A consultora jurídica do governo Biden, Elizabeth Prelogar, respondeu enfatizando a raridade de tal situação: "Dizem temer que um médico de urgência em algum lugar, um dia, se depare com uma mulher que sofre de uma complicação incrivelmente rara e que o médico tenha que tratá-la apesar das proteções fornecidas em caso de objeção moral".
"O que o tribunal de recurso fez para protegê-las deste risco muito ligeiro foi tomar uma decisão de âmbito nacional que reduz o acesso ao mifepristona para todas as mulheres neste país e que causa danos consideráveis", alertou.
O juiz liberal do Supremo Tribunal, Ketanji Brown Jackson, apontou a "discrepância significativa" entre a dimensão muito específica do alegado dano e a magnitude da decisão exigida pelos antiaborto.
"Este processo é um exemplo perfeito de como transformar o que poderia ser um pequeno procedimento numa consulta nacional sobre uma regra da FDA ou qualquer outra ação federal", acrescentou, por sua vez, o juiz conservador Neil Gorsuch.
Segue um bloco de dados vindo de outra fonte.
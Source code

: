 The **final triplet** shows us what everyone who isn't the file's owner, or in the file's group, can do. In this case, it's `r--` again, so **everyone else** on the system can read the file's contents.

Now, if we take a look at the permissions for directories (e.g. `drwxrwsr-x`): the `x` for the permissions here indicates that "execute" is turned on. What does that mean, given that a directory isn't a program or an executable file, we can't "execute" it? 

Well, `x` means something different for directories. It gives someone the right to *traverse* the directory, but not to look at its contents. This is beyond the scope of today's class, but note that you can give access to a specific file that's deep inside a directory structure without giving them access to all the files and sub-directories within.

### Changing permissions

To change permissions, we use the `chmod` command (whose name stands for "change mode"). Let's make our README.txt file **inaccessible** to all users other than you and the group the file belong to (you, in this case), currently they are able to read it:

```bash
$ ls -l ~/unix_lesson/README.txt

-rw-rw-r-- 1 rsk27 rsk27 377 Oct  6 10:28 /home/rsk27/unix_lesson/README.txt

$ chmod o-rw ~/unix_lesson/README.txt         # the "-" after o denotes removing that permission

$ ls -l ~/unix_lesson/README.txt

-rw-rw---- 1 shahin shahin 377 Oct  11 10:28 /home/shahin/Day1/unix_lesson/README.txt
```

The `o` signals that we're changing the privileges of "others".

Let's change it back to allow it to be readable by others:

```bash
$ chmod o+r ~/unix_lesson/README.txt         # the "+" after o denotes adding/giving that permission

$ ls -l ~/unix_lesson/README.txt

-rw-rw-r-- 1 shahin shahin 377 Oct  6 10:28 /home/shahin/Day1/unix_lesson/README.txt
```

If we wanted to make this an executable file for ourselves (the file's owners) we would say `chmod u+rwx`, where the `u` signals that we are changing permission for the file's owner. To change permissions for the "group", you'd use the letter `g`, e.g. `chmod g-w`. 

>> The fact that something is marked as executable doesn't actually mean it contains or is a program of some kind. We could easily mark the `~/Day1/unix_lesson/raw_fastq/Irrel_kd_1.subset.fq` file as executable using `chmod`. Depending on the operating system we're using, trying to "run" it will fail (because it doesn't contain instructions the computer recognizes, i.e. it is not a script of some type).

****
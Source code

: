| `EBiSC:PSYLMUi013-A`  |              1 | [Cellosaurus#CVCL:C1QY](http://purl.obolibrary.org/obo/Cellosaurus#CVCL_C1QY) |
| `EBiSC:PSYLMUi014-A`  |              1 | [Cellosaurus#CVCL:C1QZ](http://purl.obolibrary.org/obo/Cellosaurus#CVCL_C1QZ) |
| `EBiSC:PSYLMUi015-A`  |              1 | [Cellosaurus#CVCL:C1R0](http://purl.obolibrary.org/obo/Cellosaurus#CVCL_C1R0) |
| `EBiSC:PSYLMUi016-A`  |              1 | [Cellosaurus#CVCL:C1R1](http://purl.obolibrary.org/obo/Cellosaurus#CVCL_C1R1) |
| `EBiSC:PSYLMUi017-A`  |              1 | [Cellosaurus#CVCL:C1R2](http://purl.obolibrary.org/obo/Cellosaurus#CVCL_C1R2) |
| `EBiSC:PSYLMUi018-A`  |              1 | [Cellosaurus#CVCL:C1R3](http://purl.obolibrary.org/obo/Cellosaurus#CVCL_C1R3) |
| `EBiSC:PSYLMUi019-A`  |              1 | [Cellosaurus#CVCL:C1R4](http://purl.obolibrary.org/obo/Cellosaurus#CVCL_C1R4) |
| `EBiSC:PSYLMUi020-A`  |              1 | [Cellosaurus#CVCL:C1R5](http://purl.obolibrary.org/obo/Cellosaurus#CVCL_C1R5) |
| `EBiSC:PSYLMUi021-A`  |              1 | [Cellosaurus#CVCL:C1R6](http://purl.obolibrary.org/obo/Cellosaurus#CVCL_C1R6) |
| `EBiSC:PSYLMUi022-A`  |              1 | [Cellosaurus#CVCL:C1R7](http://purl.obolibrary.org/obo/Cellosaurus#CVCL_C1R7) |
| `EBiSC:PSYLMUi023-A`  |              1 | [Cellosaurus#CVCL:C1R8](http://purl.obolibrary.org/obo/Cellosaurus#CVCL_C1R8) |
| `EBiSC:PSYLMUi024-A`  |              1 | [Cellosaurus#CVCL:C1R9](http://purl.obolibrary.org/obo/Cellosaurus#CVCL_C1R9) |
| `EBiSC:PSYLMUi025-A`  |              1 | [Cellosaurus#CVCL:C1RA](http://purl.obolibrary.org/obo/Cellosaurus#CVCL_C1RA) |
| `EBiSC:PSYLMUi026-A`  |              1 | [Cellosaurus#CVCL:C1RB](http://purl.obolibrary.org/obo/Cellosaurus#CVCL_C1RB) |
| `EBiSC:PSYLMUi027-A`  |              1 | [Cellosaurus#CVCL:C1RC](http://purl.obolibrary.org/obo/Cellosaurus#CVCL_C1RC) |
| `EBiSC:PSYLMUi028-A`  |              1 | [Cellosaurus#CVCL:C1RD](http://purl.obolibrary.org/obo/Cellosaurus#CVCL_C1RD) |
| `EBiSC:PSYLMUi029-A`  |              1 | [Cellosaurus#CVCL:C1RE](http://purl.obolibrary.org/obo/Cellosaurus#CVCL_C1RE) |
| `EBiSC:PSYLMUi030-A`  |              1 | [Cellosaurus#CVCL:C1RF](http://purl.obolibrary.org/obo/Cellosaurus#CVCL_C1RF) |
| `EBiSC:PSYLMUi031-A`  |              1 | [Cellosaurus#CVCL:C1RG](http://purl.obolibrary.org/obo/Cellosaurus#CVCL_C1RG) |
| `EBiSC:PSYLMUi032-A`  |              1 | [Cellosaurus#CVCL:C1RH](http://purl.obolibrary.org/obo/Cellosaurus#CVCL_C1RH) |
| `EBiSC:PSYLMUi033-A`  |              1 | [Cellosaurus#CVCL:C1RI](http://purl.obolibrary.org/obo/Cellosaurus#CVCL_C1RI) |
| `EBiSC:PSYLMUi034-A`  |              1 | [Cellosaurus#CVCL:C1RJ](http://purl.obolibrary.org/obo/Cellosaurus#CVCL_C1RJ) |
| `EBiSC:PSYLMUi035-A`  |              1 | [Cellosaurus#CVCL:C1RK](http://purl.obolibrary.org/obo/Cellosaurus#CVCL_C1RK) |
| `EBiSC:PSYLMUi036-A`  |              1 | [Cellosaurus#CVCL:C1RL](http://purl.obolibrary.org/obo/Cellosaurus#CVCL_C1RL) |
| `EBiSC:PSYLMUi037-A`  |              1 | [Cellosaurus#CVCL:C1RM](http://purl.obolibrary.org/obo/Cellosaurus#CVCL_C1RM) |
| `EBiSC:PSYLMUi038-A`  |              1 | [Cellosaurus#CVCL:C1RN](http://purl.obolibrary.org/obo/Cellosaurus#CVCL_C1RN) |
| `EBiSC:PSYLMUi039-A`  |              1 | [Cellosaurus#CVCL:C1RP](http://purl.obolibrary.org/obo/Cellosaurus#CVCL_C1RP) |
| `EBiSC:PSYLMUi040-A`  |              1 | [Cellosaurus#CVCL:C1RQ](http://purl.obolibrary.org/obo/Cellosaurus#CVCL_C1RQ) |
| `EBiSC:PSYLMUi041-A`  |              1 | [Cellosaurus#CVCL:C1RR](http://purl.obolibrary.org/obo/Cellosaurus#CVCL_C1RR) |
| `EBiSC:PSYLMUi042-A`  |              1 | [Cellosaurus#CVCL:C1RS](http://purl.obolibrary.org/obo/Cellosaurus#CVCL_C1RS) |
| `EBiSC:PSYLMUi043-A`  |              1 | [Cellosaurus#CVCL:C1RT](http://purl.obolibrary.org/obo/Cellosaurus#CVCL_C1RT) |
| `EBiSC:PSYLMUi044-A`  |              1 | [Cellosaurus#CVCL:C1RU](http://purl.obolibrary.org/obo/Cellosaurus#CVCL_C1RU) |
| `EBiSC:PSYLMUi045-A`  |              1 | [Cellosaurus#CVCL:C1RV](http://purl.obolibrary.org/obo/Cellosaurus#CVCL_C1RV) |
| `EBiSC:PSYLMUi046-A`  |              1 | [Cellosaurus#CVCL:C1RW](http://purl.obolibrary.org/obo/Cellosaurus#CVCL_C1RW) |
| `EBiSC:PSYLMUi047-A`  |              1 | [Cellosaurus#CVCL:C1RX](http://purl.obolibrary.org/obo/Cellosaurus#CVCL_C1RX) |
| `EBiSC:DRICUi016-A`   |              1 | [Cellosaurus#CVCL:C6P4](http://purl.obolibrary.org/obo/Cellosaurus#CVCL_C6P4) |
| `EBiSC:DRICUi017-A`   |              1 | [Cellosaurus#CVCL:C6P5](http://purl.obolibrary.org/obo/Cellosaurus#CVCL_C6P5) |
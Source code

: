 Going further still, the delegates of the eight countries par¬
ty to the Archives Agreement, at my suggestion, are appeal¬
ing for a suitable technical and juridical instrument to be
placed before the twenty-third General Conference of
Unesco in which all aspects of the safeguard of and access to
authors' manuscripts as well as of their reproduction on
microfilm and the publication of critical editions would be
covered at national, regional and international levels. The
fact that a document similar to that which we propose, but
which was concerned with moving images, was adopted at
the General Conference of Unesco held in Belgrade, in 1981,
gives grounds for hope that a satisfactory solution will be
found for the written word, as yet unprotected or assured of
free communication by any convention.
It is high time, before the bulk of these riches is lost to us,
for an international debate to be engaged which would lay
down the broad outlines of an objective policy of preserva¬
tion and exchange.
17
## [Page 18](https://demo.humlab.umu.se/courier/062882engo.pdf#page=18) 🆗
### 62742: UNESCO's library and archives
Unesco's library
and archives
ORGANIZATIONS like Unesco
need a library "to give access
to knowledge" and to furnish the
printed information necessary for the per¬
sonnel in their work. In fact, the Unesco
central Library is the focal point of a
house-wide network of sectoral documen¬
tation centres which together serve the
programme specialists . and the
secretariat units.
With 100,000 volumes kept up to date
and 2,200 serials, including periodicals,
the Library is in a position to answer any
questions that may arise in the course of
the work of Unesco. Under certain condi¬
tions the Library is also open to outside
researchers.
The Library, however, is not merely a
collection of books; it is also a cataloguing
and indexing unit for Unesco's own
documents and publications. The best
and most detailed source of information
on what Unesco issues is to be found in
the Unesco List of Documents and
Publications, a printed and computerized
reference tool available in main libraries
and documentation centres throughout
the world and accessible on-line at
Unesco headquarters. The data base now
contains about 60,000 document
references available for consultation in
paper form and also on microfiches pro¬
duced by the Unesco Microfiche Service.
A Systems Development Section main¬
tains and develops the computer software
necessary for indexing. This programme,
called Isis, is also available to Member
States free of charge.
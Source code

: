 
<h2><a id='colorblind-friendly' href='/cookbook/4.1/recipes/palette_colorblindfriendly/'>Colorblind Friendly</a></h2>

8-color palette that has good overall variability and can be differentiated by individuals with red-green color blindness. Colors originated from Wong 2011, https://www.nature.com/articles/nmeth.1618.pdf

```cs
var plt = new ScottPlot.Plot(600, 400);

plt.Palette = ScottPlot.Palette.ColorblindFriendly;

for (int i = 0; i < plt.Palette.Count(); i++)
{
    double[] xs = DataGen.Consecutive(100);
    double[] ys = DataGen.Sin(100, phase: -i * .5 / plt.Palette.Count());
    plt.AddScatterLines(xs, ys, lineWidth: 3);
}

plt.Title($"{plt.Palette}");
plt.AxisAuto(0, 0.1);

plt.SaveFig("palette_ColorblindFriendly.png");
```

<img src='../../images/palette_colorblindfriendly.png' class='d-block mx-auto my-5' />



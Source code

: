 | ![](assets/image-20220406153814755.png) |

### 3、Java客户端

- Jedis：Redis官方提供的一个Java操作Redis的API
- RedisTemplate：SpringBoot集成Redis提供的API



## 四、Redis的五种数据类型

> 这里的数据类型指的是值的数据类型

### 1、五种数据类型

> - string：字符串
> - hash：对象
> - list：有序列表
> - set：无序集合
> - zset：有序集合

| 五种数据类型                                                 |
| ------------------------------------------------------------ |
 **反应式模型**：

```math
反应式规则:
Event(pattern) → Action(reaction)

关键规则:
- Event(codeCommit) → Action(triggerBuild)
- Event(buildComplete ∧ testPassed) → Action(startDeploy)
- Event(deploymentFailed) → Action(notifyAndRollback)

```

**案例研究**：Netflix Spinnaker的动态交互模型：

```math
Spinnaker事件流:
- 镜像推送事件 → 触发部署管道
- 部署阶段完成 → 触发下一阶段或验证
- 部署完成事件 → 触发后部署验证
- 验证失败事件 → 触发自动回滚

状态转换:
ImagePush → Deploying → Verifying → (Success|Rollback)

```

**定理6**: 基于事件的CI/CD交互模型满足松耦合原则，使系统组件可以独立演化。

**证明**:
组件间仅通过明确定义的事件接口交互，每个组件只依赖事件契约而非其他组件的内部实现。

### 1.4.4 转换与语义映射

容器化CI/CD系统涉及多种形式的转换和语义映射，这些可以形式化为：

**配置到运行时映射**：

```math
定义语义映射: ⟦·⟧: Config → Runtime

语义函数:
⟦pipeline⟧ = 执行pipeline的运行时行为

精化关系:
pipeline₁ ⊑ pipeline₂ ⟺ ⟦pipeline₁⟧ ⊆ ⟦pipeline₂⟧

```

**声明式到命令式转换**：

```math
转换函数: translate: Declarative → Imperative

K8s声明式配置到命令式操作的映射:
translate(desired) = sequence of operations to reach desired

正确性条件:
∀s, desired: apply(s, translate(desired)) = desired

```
A administração Biden e o laboratório garantem, ao contrário dos demandantes, que a FDA seguiu os procedimentos legais e sublinham que nenhuma evidência científica demonstra um risco aumentado para os pacientes.
A advogada do laboratório, Jessica Ellsworth, alertou ainda contra a interferência da justiça na regulamentação da indústria farmacêutica: "Os juízes não são especialistas em estatística ou na metodologia utilizada em estudos científicos de ensaios clínicos".
Várias dezenas de manifestantes pró e antiaborto reuniram-se hoje de manhã em frente ao Supremo Tribunal, que deverá divulgar a sua decisão em 30 de junho.